Im Jahre 2011 lancierte Apple die erste bekannte Sprachassistentin auf dem iPhone: «Siri». Das Interesse der Benutzer war gross, dennoch war die Sprachsteuerung mehr eine Spielerei als eine echte Hilfe. Zu schlecht waren Spracherkennung und Qualität der Antworten. In der Zwischenzeit hat die Technik grosse Fortschritte erzielt. Mittlerweile verstehen die Maschinen das Gesprochene ebenso gut, wie es bei einer zwischenmenschlichen Unterhaltung der Fall ist. Für den Einsatz von Sprachsteuerungen
eröffnen sich dadurch ungeahnte Möglichkeiten.
Einkaufen war gestern
Das erkannte unter anderem auch der Tech-Riese Amazon, der als erste grosse Firma im Jahr 2014 ein eigenes Gerät mit integrierter Sprachsteuerung lancierte, den «Amazon Echo». Die Sprachassistentin im Gerät – «Alexa» genannt – bietet mittlerweile 15000 Möglichkeiten an, wie man sie benutzen kann.

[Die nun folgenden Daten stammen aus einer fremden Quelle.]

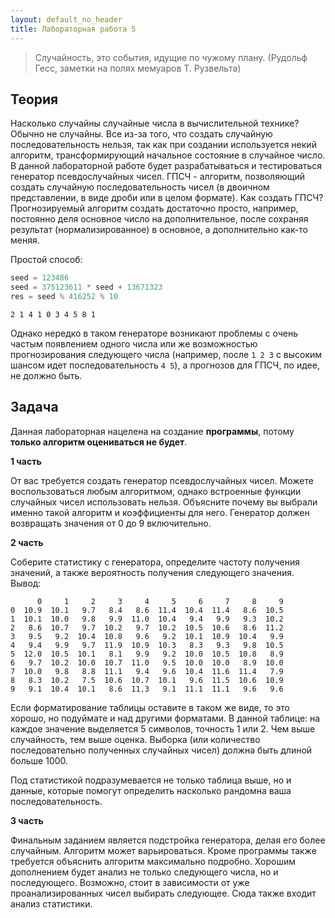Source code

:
 ```yaml
---
layout: default_no_header
title: Лабораторная работа 5
---
```


> Случайность, это события, идущие по чужому плану. (Рудольф Гесс, заметки на полях мемуаров Т. Рузвельта)

## Теория

Насколько случайны случайные числа в вычислительной технике? Обычно не случайны. Все из-за того, что создать случайную последовательность
нельзя, так как при создании используется некий алгоритм, трансформирующий начальное состояние в случайное число. В данной лабораторной 
работе будет разрабатываться и тестироваться генератор псевдослучайных чисел. ГПСЧ - алгоритм, позволяющий создать случайную последовательность
чисел (в двоичном представлении, в виде дроби или в целом формате). Как создать ГПСЧ? Прогнозируемый алгоритм создать достаточно просто, например,
постоянно деля основное число на дополнительное, после сохраняя результат (нормализированное) в основное, а дополнительно как-то меняя.

Простой способ:

```python
seed = 123486
seed = 375123611 * seed + 13671323
res = seed % 416252 % 10
```

```
2 1 4 1 0 3 4 5 8 1
```

Однако нередко в таком генераторе возникают проблемы с очень частым появлением одного числа или же возможностью прогнозирования
следующего числа (например, после `1 2 3` с высоким шансом идет последовательность `4 5`), а прогнозов для ГПСЧ, по идее, не должно быть.

## Задача

Данная лабораторная нацелена на создание **программы**, потому **только алгоритм оцениваться не будет**.

**1 часть**

От вас требуется создать генератор псевдослучайных чисел. Можете воспользоваться любым алгоритмом, однако встроенные функции случайных чисел 
использовать нельзя. Объясните почему вы выбрали именно такой алгоритм и коэффициенты для него. Генератор должен возвращать значения от 0 до 9 включительно.

**2 часть**

Соберите статистику с генератора, определите частоту получения значений, а также вероятность получения следующего значения. Вывод:

```
      0     1     2     3     4     5     6     7     8     9
0  10.9  10.1   9.7   8.4   8.6  11.4  10.4  11.4   8.6  10.5
1  10.1  10.0   9.8   9.9  11.0  10.4   9.4   9.9   9.3  10.2
2   8.6  10.7   9.7  10.2   9.7  10.2  10.5  10.6   8.6  11.2
3   9.5   9.2  10.4  10.8   9.6   9.2  10.1  10.9  10.4   9.9
4   9.4   9.9   9.7  11.9  10.9  10.3   8.3   9.3   9.8  10.5
5  12.0  10.5  10.1   8.1   9.9   9.2  10.0  10.5  10.8   8.9
6   9.7  10.2  10.0  10.7  11.0   9.5  10.0  10.0   8.9  10.0
7  10.0   9.8   8.8  11.1   9.4   9.6  10.4  11.6  11.4   7.9
8   8.3  10.2   7.5  10.6  10.7  10.1   9.6  11.5  10.6  10.9
9   9.1  10.4  10.1   8.6  11.3   9.1  11.1  11.1   9.6   9.6
```

Если форматирование таблицы оставите в таком же виде, то это хорошо, но подуймате и над другими форматами. В данной таблице: на каждое значение выделяется 5 символов, точность 1 или 2.
Чем выше случайность, тем выше оценка. Выборка (или количество последовательно полученных случайных чисел) должна быть длиной больше 1000. 

Под статистикой подразумевается не только таблица выше, но и данные, которые помогут определить насколько рандомна ваша последовательность.

**3 часть**

Финальным заданием является подстройка генератора, делая его более случайным. Алгоритм может варьироваться. Кроме программы 
также требуется объяснить алгоритм максимально подробно. Хорошим дополнением будет анализ не только следующего числа, но и последующего. Возможно,
стоит в зависимости от уже проанализированных чисел выбирать следующее. Сюда также входит анализ статистики.
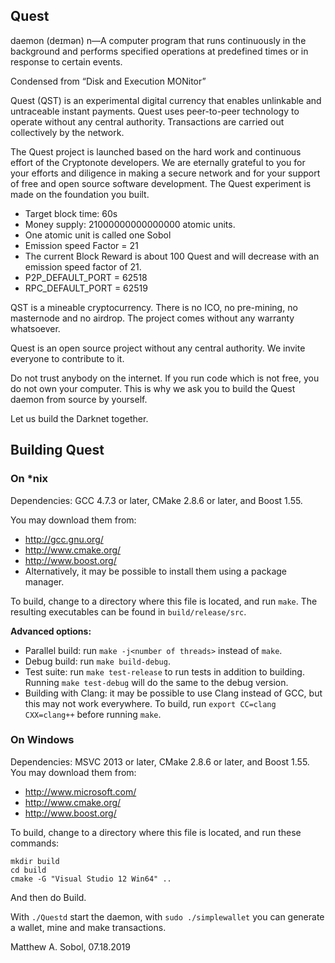 
## Quest


daemon (deɪmən) n—A computer program that runs continuously
in the background and performs specified operations at predefined times or
in response to certain events.

Condensed from “Disk and Execution MONitor”

Quest (QST) is an experimental digital currency that enables unlinkable and
untraceable instant payments. Quest uses peer-to-peer technology to operate 
without any central authority. Transactions are carried out collectively by the
network.

The Quest project is launched based on the hard work and continuous effort of
the Cryptonote developers. We are eternally grateful to you for your efforts and
diligence in making a secure network and for your support of free and open
source software development. The Quest experiment is made on the foundation
you built.

* Target block time: 60s
* Money supply: 21000000000000000 atomic units.
* One atomic unit is called one Sobol
* Emission speed Factor = 21
* The current Block Reward is about 100 Quest and will decrease with an
emission speed factor of 21.
* P2P_DEFAULT_PORT                  = 62518
* RPC_DEFAULT_PORT                  = 62519


QST is a mineable cryptocurrency. There is no ICO, no pre-mining,
no masternode and no airdrop. The project comes without any warranty whatsoever.

Quest is an open source project without any central authority.
We invite everyone to contribute to it.

Do not trust anybody on the internet. If you run code which is not free,
you do not own your computer. This is why we ask you to build the Quest daemon
from source by yourself.

Let us build the Darknet together.

## Building Quest

### On *nix

Dependencies: GCC 4.7.3 or later, CMake 2.8.6 or later, and Boost 1.55.

You may download them from:

* http://gcc.gnu.org/
* http://www.cmake.org/
* http://www.boost.org/
* Alternatively, it may be possible to install them using a package manager.

To build, change to a directory where this file is located, and run `make`. The resulting executables can be found in `build/release/src`.

**Advanced options:**

* Parallel build: run `make -j<number of threads>` instead of `make`.
* Debug build: run `make build-debug`.
* Test suite: run `make test-release` to run tests in addition to building. Running `make test-debug` will do the same to the debug version.
* Building with Clang: it may be possible to use Clang instead of GCC, but this may not work everywhere. To build, run `export CC=clang CXX=clang++` before running `make`.

### On Windows
Dependencies: MSVC 2013 or later, CMake 2.8.6 or later, and Boost 1.55. You may download them from:

* http://www.microsoft.com/
* http://www.cmake.org/
* http://www.boost.org/

To build, change to a directory where this file is located, and run these commands:
```
mkdir build
cd build
cmake -G "Visual Studio 12 Win64" ..
```

And then do Build.


With ` ./Questd ` start the daemon, with `sudo ./simplewallet` you can generate a wallet, 
mine and make transactions.   

Matthew A. Sobol, 07.18.2019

Das reicht vom Weckerstellen, über das Vorlesen von Rezepten bis hin zur Pizzabestellung. Auch Amazons gigantisches Onlinesortiment ist angebunden. So können die Produkte bequem mittels Sprache bestellt werden. Haben Sie in der Küche gerade keine Hand frei, merken aber, dass das Küchenpapier bald ausgehen wird? Kein Problem, ein kurzer Zuruf, «Alexa, Küchenpapier», und dieses landet mit einer akustischen Bestätigung von Alexa im Warenkorb. Sind Sie gerade in der Vorratskammer und bemerken ein paar Lücken in den Regalen? Mit wenigen Worten sind die Produkte bestellt und bald auch geliefert. Die Sprachassistentin kennt dabei Ihre bevorzugten Produkte und schlägt Ihnen gleichzeitig Preisaktionen vor. Alex trifft eine Vorauswahl Interessant ist der sogenannte «Voice Commerce» – also das Bestellen via Spracheingabe – vor allem für Betreiber von Onlineshops und Webseiten. Denn hier bahnt sich ein grosser Wechsel an. Klassischerweise suchen Benutzer und Benutzerinnen heutzutage via Google nach passenden Produkten oder Dienstleistungen. Sie erhalten eine Trefferliste und wählen selbst aus, welche Treffer sie interessant finden. Ganz anders bei den sprachgesteuerten Geräten wie Amazon Echo: Meistens ist kein Display verbaut, das die Trefferliste anzeigen könnte. Stattdessen werden die Resultate vorgelesen. Verständlicherweise wird die Maschine nicht alle zehn Treffer vorlesen, sondern nur eine reduzierte Auswahl. Dies hat grosse Auswirkungen auf gewohnte Prozesse im E-Commerce: Durch das fehlende Display werden die Suchtreffer von der Maschine vorgefiltert und die Google-Suche so übersprungen. Daher wird Google – bisher auch das «Tor zum Internet» genannt – weniger von Leuten verwendet, die potenziell auf eine WerbeanWerbeanzeige (AdWords) klicken könnten. Als Folge davon kann weniger Werbung angezeigt bzw. verkauft werden, was zu Umsatzeinbussen in diesem erfolgreichen Geschäftszweig führen könnte. Umso wichtiger wird es, in den Top 3 der Suchtreffer zu erscheinen, da man ab dem vierten Platz für Benutzer unsichtbar (bzw. unhörbar) ist.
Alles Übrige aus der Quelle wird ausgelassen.